Благополучно добравшись до дому, выспавшись и выйдя утром на увитый глициниями балкон, Мартын пожалел, что не обезоружил пьяного шатуна: отнятым револьвером он бы мог загадочно похвастать. Он остался собой недоволен, оказавшись, по собственному мнению, не совсем на высоте при встрече с давно желанной опасностью. Сколько раз на большой дороге своей мечты он, в бауте и сапогах с раструбами, останавливал то дилижанс, то грузный дормез, то всадника, и дукаты купцов раздавал нищим. В бытность свою капитаном на пиратском корвете он, стоя спиной к грот-мачте, один отбивал напор бунтующего экипажа. Его посылали в дебри Африки разыскивать Ливингстона, и, найдя его наконец – в диком лесу, в безымянной области, – он к нему подходил с учтивым поклоном, щеголяя сдержанностью. Он бежал с каторги через тропические топи, он шел к полюсу мимо удивленных, торчком стоявших пингвинов, он на взмыленном коне, с шашкой наголо, первым врывался в мятежную Москву. И уже Мартын ловил себя на том, что задним числом прихорашивает нелепое и довольно плоское ночное происшествие, столь же похожее на подлинную жизнь, которой он жил в мечтах, сколь похож бессвязный сон на цельную и полновесную действительность. И как иногда бывает, что, рассказывая виденный сон, мы невольно кое-что сглаживаем, округляем, подкрашиваем, чтобы поднять его хотя бы до уровня нелепости реальной, возможной, точно так же Мартын, репетируя рассказ о ночной встрече (который, однако, оглашать он не собирался), делал встречного более трезвым, револьвер его более действенным и собственные слова – более остроумными.
V
И в следующие дни, перекидываясь с Колей футбольным мячом или выискивая с Лидой в прибрежном галечнике мелкие морские курьезы (круглый камушек в цветном пояске, маленькую, зернисто-рыжую от ржавчины подкову, отшлифованные морем бледно-зеленые осколки бутылочного стекла, напоминавшие ему раннее детство, пляж в Биаррице), Мартын дивился ночному происшествию, сомневался, было ли оно, и все прочнее продвигал его в ту область, где пускало корни и начинало жить чудесной и самостоятельной жизнью все, что он выбирал из мира на потребу души. Нарастала, закипала пеной и кругло опрокидывалась волна, стелилась, взбегая по гальке, и, не удержавшись, соскальзывала назад при глухом бормотании разбуженных камушков, и не успевала втянуться, как уже новая, с тем же круглым, веселым плеском, опрокидывалась и прозрачным пластом вытягивалась до предела, положенного ей. Коля подальше зашвыривал найденную дощечку, и фокстерьер Лэди, поднимая враз передние лапы, прыгал по воде и напряженно пускался вплавь.
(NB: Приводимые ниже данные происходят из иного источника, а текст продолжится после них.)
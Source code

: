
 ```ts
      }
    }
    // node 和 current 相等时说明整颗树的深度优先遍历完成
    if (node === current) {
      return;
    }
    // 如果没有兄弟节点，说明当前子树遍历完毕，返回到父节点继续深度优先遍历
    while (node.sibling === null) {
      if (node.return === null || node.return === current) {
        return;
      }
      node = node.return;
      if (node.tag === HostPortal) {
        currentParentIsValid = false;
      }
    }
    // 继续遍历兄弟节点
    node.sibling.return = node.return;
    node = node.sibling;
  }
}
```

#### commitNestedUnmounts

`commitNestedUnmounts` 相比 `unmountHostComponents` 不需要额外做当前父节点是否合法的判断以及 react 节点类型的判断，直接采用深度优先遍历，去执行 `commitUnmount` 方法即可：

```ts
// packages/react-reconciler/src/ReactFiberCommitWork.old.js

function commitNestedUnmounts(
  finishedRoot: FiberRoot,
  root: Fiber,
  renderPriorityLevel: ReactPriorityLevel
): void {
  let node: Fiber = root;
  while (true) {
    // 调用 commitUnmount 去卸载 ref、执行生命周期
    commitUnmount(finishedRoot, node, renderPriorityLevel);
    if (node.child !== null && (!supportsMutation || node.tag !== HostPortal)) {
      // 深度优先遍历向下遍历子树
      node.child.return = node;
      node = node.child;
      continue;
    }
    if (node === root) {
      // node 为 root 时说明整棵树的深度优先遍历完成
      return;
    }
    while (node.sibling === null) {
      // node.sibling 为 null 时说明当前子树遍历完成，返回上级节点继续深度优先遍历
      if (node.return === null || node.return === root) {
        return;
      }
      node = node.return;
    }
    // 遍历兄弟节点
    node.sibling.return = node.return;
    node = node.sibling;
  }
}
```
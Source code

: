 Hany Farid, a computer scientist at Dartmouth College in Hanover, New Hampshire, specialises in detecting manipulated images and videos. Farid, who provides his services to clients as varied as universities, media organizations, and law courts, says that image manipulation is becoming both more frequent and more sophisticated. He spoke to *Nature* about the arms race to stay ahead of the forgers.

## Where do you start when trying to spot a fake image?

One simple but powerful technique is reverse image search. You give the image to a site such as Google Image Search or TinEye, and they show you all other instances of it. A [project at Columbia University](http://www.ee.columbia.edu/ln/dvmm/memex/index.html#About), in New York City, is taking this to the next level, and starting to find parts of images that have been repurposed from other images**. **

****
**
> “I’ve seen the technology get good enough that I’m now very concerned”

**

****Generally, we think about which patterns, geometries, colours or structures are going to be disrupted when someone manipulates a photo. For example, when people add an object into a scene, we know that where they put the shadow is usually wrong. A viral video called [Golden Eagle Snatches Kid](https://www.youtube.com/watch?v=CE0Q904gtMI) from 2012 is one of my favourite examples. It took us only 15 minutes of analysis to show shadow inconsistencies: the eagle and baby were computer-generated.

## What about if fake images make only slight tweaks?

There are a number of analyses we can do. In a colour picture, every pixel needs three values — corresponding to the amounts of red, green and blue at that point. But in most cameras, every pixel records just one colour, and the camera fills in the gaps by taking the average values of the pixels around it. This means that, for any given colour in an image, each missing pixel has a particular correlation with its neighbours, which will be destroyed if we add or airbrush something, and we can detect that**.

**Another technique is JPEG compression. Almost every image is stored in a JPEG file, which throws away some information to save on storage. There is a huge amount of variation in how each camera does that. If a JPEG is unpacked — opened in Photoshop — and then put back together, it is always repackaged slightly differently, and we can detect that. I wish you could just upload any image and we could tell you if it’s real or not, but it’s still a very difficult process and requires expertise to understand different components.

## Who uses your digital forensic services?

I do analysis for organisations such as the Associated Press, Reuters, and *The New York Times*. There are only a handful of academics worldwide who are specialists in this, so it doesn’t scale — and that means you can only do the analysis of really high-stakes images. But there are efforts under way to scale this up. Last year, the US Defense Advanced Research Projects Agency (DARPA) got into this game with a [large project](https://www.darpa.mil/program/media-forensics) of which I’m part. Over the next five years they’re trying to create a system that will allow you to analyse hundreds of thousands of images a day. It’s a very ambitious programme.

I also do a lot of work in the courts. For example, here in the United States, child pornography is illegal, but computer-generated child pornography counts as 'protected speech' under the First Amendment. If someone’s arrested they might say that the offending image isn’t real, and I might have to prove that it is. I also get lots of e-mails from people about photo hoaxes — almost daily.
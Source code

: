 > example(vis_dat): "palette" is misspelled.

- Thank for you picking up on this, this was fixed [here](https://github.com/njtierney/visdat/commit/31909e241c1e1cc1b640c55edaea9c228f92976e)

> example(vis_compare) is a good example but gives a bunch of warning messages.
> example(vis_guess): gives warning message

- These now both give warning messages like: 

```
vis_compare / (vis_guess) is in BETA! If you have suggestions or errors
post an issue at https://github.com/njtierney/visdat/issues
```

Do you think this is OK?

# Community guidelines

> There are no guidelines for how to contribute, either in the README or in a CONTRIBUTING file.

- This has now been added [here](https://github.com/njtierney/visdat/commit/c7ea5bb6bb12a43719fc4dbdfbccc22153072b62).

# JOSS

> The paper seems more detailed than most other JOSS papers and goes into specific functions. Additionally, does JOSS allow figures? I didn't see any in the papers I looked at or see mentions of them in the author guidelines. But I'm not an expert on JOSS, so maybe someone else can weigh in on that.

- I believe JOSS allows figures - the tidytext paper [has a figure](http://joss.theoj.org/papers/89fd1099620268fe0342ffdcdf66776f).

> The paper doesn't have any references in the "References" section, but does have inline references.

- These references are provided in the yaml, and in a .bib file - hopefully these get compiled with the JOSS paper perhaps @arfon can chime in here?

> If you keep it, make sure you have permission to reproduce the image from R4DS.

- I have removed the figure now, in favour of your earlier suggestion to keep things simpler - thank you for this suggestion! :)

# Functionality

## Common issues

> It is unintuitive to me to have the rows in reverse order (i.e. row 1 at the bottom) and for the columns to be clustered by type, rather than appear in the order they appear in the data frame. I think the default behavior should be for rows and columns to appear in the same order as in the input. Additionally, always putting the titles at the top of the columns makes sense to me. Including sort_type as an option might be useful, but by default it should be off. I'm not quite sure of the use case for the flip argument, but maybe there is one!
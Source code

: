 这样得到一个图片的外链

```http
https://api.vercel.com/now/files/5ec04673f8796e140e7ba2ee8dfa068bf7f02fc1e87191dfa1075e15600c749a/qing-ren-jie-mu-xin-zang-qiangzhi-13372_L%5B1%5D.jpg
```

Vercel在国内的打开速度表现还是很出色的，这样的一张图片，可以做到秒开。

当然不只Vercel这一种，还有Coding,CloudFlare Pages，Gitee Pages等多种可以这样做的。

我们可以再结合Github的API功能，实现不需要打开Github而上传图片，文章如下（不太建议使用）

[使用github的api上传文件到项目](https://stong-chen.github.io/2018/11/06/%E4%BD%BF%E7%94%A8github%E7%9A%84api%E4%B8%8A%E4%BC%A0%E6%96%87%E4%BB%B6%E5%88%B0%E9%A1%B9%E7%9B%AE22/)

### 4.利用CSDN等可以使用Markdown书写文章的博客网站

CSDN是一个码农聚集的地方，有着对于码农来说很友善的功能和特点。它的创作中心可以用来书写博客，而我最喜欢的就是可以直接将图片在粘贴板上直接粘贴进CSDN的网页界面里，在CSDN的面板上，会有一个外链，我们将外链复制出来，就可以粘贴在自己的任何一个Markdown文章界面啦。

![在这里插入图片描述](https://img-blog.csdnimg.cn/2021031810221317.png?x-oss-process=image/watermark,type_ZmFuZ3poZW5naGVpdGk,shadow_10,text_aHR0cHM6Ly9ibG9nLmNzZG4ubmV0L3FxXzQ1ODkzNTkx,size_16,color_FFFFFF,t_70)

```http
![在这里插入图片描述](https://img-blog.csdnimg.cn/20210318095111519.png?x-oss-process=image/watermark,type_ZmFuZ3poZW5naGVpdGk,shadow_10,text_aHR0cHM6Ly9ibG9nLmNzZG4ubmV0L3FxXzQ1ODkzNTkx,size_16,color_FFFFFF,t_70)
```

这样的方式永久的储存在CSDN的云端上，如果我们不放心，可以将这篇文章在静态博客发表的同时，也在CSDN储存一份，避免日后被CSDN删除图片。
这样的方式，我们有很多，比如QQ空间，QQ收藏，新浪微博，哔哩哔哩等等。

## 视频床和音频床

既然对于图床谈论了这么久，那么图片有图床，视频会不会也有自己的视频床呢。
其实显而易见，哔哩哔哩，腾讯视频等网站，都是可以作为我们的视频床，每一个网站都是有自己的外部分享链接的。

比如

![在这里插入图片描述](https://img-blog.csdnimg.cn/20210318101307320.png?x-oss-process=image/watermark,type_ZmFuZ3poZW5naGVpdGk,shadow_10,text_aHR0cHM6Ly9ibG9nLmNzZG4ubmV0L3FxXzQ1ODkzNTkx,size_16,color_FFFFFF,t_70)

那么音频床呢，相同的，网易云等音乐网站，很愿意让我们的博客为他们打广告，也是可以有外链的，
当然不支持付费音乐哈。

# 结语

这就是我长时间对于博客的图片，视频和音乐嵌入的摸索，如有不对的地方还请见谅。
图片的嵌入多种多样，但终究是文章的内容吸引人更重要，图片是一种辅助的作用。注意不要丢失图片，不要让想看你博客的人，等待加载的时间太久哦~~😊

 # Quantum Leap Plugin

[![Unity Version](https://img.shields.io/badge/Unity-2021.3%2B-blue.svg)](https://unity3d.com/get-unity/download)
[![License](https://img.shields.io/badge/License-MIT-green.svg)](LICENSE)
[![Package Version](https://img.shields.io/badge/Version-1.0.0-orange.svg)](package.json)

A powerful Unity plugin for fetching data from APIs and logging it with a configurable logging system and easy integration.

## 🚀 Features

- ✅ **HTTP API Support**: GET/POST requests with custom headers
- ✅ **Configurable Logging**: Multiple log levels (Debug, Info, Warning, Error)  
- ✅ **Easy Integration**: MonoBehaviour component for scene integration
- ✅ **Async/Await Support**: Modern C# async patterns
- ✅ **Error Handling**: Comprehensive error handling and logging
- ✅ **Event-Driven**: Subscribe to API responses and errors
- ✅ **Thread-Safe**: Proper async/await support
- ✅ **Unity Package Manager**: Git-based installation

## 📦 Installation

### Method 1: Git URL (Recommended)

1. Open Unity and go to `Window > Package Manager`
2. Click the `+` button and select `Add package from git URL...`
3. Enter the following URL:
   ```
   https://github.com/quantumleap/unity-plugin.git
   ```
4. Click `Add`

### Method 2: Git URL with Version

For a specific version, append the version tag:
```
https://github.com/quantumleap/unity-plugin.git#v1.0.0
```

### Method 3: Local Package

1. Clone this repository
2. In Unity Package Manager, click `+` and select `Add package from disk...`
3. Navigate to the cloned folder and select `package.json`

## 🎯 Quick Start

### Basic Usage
Его подхватывала очередная волна, мощно несла и затем в полной сохранности выкладывала на берег, и фокстерьер, уронив перед собой отобранную у моря дощечку, круто отряхивался. Лида, – купавшаяся только по утрам, спозаранку, вместе с матерью и Софьей Дмитриевной, – отходила налево, к скалам (прозванным ею «Айвазовскими»), пока купались мальчики: Коля плавал по-татарски, кувырком, а Мартын гордился быстрым и правильным кролем, которому его научил англичанин-гувернер в последнее лето на севере. Ни тот, ни другой мальчик, впрочем, далеко не уплывал, – и одной из самых сладостных и жутких грез Мартына была темная ночь в пустом, бурном море, после крушения корабля, – ни зги не видать, и он один, поддерживающий над водой креолку, с которой накануне танцевал танго на палубе. После купания было удивительно приятно нагишом лечь на раскаленные камни и смотреть, запрокинув голову, на черные кинжалы кипарисов, глубоко вдвинутые в небо. Коля, сын ялтинского доктора, проживший всю жизнь в Крыму, принимал эти кипарисы, и восторженное небо, и дивно-синее, в ослепительных чешуйках, море как нечто должное, обиходное, и было трудно завлечь его в любимые Мартыновы игры и превратить его в мужа креолки, случайно выброшенного на тот же необитаемый остров.